“When I travel around the state, I engage in a 99 county tour, and I consistently hear how challenging it is to be a farmer or rancher right now, due not only to the low prices, but also because of onerous government regulations. I hope you are prepared to work with all of those who are engaged in our ag economy to ensure it remains one of the strongest in feeding and fueling our growing world.”

WASHINGTON, D.C. – U.S. Senator Joni Ernst (R-IA), a member of the Agriculture, Nutrition, and Forestry Committee and chair of the Subcommittee on Rural Development and Energy, today questioned President Trump’s nominee to be Secretary of the U.S. Department of Agriculture (USDA), former Georgia Governor Sonny Perdue, at his confirmation hearing.

Senator Ernst began her questioning by addressing the downturn in the agricultural economy, which is hurting farmers and ranchers across Iowa, especially young and beginning farmers. Senator Ernst also addressed with Mr. Perdue the unnecessary burden of regulations, and received a commitment from the USDA nominee that he will collaborate with Administrator Pruitt of the Environmental Protection Agency (EPA) and other federal agencies to roll back these harmful mandates. Additionally, the Iowa Senator asked Mr. Perdue to fill the Undersecretary for Trade and Foreign Agricultural Affairs position as directed by Congress in the 2014 Farm Bill.

To view the full video of Senator Ernst’s questioning, please click here or on the image below.

The following is the full text of Senator Ernst’s opening remarks:

“Governor Perdue, thank you so much for being here today and I want to thank your lovely family for joining you as well, it’s good to see everybody here.

“As some of my colleagues have already stated, the ag economy has really been in a downturn the last number of years, and a lot of our producers are hurting, especially those young and beginning farmers that have just gotten their start in the last ten years.

“The renewable fuels revolution bolstered demand for our commodities, driven by the Renewable Fuel Standard (RFS) and energy programs that were included in the Farm Bill.

“Trade deals like NAFTA helped to fuel both grain and meat exports which are very vital to our producers’ profitability.

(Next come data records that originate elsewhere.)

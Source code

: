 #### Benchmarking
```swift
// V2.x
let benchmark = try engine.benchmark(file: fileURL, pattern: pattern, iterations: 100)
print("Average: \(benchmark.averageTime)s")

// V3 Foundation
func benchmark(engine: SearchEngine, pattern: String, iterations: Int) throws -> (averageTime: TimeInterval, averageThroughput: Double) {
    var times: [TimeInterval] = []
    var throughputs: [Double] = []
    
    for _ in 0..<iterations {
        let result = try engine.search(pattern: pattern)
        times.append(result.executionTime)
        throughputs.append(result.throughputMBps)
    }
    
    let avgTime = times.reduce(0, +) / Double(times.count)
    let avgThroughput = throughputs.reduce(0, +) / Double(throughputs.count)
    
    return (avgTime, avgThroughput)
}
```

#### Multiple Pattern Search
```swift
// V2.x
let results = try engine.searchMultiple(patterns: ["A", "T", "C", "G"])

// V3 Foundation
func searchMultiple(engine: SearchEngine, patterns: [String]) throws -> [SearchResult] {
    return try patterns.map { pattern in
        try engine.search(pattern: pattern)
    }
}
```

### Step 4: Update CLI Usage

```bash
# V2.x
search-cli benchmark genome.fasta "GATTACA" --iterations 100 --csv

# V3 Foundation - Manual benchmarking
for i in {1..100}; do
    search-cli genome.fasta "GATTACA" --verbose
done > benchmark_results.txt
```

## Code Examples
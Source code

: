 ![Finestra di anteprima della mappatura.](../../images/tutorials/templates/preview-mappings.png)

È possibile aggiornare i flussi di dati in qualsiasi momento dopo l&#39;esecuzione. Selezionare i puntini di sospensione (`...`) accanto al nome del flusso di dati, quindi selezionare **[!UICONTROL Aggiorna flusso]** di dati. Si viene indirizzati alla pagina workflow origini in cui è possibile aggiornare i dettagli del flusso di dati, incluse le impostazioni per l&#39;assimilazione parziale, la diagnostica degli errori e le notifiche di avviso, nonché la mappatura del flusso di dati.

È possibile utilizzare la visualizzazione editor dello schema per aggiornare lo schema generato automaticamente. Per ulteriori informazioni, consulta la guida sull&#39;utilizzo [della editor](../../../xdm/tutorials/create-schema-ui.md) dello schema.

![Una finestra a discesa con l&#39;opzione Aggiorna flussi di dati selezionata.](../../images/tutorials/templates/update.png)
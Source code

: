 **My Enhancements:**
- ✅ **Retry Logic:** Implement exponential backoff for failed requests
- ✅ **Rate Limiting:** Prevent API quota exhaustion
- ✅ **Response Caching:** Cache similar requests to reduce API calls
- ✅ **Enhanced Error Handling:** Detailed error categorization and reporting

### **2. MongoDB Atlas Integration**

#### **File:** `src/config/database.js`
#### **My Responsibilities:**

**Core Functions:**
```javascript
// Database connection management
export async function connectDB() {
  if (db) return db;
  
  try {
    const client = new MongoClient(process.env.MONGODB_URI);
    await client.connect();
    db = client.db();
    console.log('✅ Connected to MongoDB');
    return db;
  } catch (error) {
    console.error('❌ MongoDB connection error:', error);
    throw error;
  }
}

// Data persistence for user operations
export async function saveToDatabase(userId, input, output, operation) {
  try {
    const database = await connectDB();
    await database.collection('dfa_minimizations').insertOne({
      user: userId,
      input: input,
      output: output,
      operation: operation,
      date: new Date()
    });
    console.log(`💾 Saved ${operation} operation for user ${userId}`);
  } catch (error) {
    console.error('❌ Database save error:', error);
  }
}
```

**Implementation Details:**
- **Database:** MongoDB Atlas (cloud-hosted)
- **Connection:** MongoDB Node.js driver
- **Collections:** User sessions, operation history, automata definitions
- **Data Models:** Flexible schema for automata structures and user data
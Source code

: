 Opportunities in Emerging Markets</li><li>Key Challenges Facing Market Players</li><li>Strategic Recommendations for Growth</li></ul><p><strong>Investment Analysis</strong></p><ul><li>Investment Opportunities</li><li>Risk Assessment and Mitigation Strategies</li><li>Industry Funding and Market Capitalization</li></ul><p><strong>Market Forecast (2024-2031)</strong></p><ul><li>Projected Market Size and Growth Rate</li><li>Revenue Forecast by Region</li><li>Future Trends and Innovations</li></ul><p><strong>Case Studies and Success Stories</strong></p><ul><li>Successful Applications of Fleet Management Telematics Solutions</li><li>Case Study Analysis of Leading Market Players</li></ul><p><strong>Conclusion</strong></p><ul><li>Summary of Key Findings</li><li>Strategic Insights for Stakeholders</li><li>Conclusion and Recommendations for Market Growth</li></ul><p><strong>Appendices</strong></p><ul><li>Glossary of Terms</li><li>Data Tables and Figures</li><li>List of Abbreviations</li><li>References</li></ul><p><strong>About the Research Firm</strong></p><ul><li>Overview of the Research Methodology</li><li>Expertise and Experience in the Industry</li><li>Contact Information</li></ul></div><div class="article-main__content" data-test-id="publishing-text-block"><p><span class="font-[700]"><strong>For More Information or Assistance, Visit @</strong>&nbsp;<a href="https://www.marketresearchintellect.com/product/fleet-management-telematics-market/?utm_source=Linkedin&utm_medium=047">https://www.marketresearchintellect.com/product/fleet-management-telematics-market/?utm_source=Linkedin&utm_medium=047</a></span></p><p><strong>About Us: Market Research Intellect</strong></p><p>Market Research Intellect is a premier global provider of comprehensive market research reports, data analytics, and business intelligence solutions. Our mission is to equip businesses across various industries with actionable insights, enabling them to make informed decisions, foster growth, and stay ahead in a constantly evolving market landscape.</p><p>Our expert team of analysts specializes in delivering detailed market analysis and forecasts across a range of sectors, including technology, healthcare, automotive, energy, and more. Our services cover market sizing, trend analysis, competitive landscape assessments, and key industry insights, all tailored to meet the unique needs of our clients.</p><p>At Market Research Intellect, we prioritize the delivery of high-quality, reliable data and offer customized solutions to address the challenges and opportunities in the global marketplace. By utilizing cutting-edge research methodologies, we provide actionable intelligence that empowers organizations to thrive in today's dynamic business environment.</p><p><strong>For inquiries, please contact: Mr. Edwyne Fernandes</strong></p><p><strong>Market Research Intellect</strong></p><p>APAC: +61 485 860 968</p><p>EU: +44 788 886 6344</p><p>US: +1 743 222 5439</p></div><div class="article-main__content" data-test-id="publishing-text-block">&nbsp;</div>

“As we have seen so many times before, our farmers continue to innovate and find new ways to grow more food with fewer inputs – and have not only met this new demand, but they’ve exceeded it and done quite well – leading to the slump in commodity prices we have been feeling so acutely.

“When I travel around the state, I engage in a 99 county tour, and I consistently hear how challenging it is to be a farmer or rancher right now, due not only to the low prices, but also because of onerous government regulations.

I hope you are prepared to work with all of those who are engaged in our ag economy to ensure it remains one of the strongest in feeding and fueling our growing world.

“Whenever I do visit those farmers and ranchers and others within the ag community, one of the common refrains that I hear is about federal regulations, especially from the EPA, how they’re harming their operations, and making their lives pretty difficult.

“Whether it’s their misguided WOTUS rule or the delays in approving ag-biotech products, the EPA almost seems to have an agenda against those that are in the agricultural community.

“How will you collaborate with the EPA to ensure that their work is helping, rather than hindering, our farmers and ranchers?”

“…Well I appreciate that very much and I certainly support your willingness to work with the other departments and heads of those agencies.

We simply can’t operate in a vacuum and developing those relationships and keeping those relationships is very important and I think you’re the right person to do that so I appreciate that very much.

I also just want to make a comment too, I know that in the 2014 Farm Bill Congress really recognized the importance of trade and Congress directed the USDA to establish an undersecretary for trade and foreign agricultural affairs and I hope that you will take a look at that and make sure that we have the right person for that job established as well.

Thank you very much governor, it’s good to see you, and thank you, Mr. Chair.”